Christopher Dearborn
Suffolk Defenders Program
Suffolk University Law School

 

“Does Derek Chauvin have a viable argument for a new trial based on publicity? I say yes. Will he win? I seriously doubt it. In today’s social media and cable news world, highly publicized prosecutions such as this one create an atmosphere in which the entire country, and even the world, is exposed to facts and opinions regarding the guilt or innocence of a defendant. I believe that the appellate court will focus on the extensive voir dire conducted and the latitude given to the defense in questioning the venire in upholding the verdict. The only way an appeal can be successful is if one or more jurors come forward and indicate that their decision was influenced by the public attention given to this trial.”

Leonard H. Kesten
Brody, Hardoon, Perkins & Kesten, Boston

 

“It would certainly seem that Chauvin’s best basis for an appeal would be the denial of a change of venue due to the extensive coverage of his trial. However, I doubt the likelihood of success will be great on such a basis. The denial of a motion for change in venue related to excessive media coverage is reviewed for abuse of discretion. The publicity surrounding Chauvin’s case extended throughout the state and the country. Thus, it is unlikely a change in venue would accomplish anything. Chauvin would face a jury exposed to publicity about the case anywhere in the state.

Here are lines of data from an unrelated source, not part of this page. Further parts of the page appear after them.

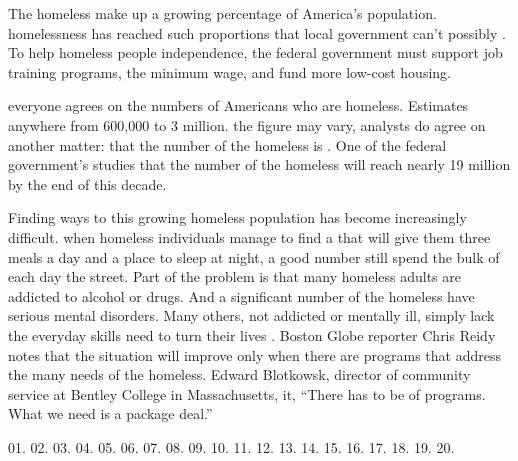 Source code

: \qquad The homeless make up a growing percentage of America’s population. \underline{\quad} homelessness has reached such proportions that local government can’t possibly \underline{\quad}. To help homeless people \underline{\quad} independence, the federal government must support job training programs, \underline{\quad} the minimum wage, and fund more low-cost housing.

\qquad \underline{\quad} everyone agrees on the numbers of Americans who are homeless. Estimates \underline{\quad} anywhere from 600,000 to 3 million. \underline{\quad} the figure may vary, analysts do agree on another matter: that the number of the homeless is \underline{\quad}. One of the federal government’s studies \underline{\quad} that the number of the homeless will reach nearly 19 million by the end of this decade.

\qquad Finding ways to \underline{\quad} this growing homeless population has become increasingly difficult. \underline{\quad} when homeless individuals manage to find a \underline{\quad} that will give them three meals a day and a place to sleep at night, a good number still spend the bulk of each day \underline{\quad} the street. Part of the problem is that many homeless adults are addicted to alcohol or drugs. And a significant number of the homeless have serious mental disorders. Many others, \underline{\quad} not addicted or mentally ill, simply lack the everyday \underline{\quad} skills need to turn their lives \underline{\quad}. Boston Globe reporter Chris Reidy notes that the situation will improve only when there are \underline{\quad} programs that address the many needs of the homeless. \underline{\quad} Edward Blotkowsk, director of community service at Bentley College in Massachusetts, \underline{\quad} it, “There has to be \underline{\quad} of programs. What we need is a package deal.”

01. 
02. 
03. 
04. 
05. 
06. 
07. 
08. 
09. 
10. 
11. 
12. 
13. 
14. 
15. 
16. 
17. 
18. 
19. 
20. 
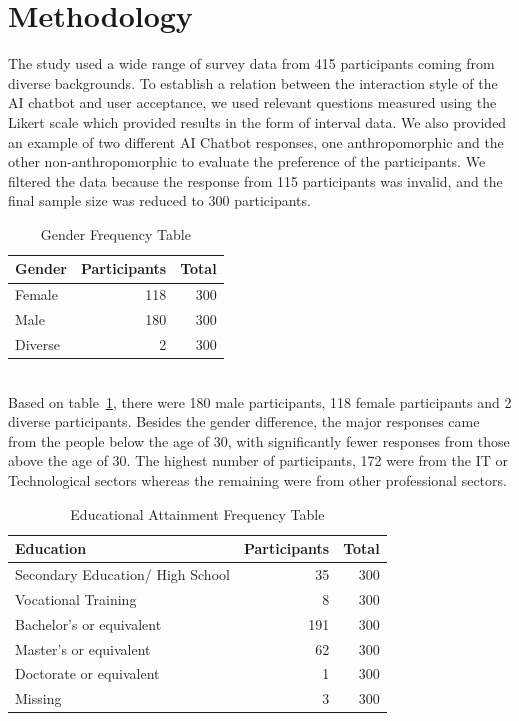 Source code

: \documentclass[conference]{IEEEtran}
\begin{document}
\section{Methodology}
The study used a wide range of survey data from 415 participants coming from diverse backgrounds. To establish a relation between the interaction style of the AI chatbot and user acceptance, we used relevant questions measured using the Likert scale which provided results in the form of interval data. We also provided an example of two different AI Chatbot responses, one anthropomorphic and the other non-anthropomorphic to evaluate the preference of the participants. We filtered the data because the response from 115 participants was invalid, and the final sample size was reduced to 300 participants.   
\begin{table}[ht]
    \centering
    \caption{Gender Frequency Table}
    \label{tab:genderTest}
    \begin{tabular}{lrr}
        \toprule
        \textbf{Gender} & \textbf{Participants} & \textbf{Total} \\
        \midrule
        Female & 118 & 300 \\
        Male & 180 & 300 \\
        Diverse & 2 & 300 \\
        \bottomrule
    \end{tabular}
\end{table}
\\

Based on table~\ref{tab:genderTest}, there were 180 male participants, 118 female participants and 2 diverse participants. Besides the gender difference, the major responses came from the people below the age of 30, with significantly fewer responses from those above the age of 30. The highest number of participants, 172 were from the IT or Technological sectors whereas the remaining were from other professional sectors.

\begin{table}[ht]
    \centering
    \caption{Educational Attainment Frequency Table}
    \label{tab:educationalTest}
    \begin{tabular}{lrr}
        \toprule
        \textbf{Education} & \textbf{Participants} & \textbf{Total} \\
        \midrule
        Secondary Education/ High School & 35 & 300 \\
		Vocational Training & 8 & 300 \\
        Bachelor's or equivalent & 191 & 300 \\
        Master's or equivalent & 62 & 300 \\
		Doctorate or equivalent & 1 & 300 \\
		Missing & 3 & 300 \\
        \bottomrule
    \end{tabular}
\end{table}
\end{document}
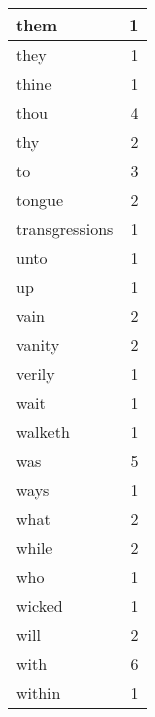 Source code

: \begin{center}
\begin{longtable}{l|r}
them & 1 \\ \hline
they & 1 \\ \hline
thine & 1 \\ \hline
thou & 4 \\ \hline
thy & 2 \\ \hline
to & 3 \\ \hline
tongue & 2 \\ \hline
transgressions & 1 \\ \hline
unto & 1 \\ \hline
up & 1 \\ \hline
vain & 2 \\ \hline
vanity & 2 \\ \hline
verily & 1 \\ \hline
wait & 1 \\ \hline
walketh & 1 \\ \hline
was & 5 \\ \hline
ways & 1 \\ \hline
what & 2 \\ \hline
while & 2 \\ \hline
who & 1 \\ \hline
wicked & 1 \\ \hline
will & 2 \\ \hline
with & 6 \\ \hline
within & 1 \\ \hline
\end{longtable}
\end{center}



\normalsize



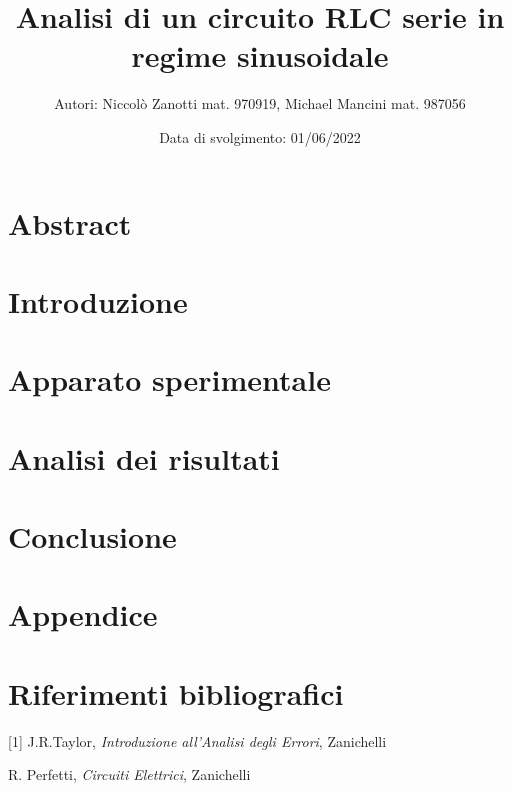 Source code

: \documentclass[11pt]{article}
\title{Analisi di un circuito RLC serie in regime sinusoidale}
\author{Autori: Niccolò Zanotti mat. 970919, Michael Mancini mat. 987056}
\date{Data di svolgimento: 01/06/2022}
\begin{document}
  \maketitle

  \section{Abstract}
    
 \section{Introduzione}
   
 \section{Apparato sperimentale}
   
 \section{Analisi dei risultati}
   
 \section{Conclusione}
  
 \section*{Appendice}
   
  \section*{Riferimenti bibliografici}
%  
  [1] J.R.Taylor, \emph{Introduzione all’Analisi degli Errori}, Zanichelli

  \noindent [2] R. Perfetti, \emph{Circuiti Elettrici}, Zanichelli



 
\end{document}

Further, the court examined the jurors’ voir dire testimony to determine whether they could be fair and unswayed by excessive media coverage and public/outside influence. If in their voir dire testimony the jurors indicated that they intended to reach their verdict solely on the basis of evidence presented in court and agreed that they would be fair and impartial, Chauvin’s claim for a new trial on the basis of excessive media coverage is unlikely to prevail. He is entitled to a fair trial, not a perfect trial.”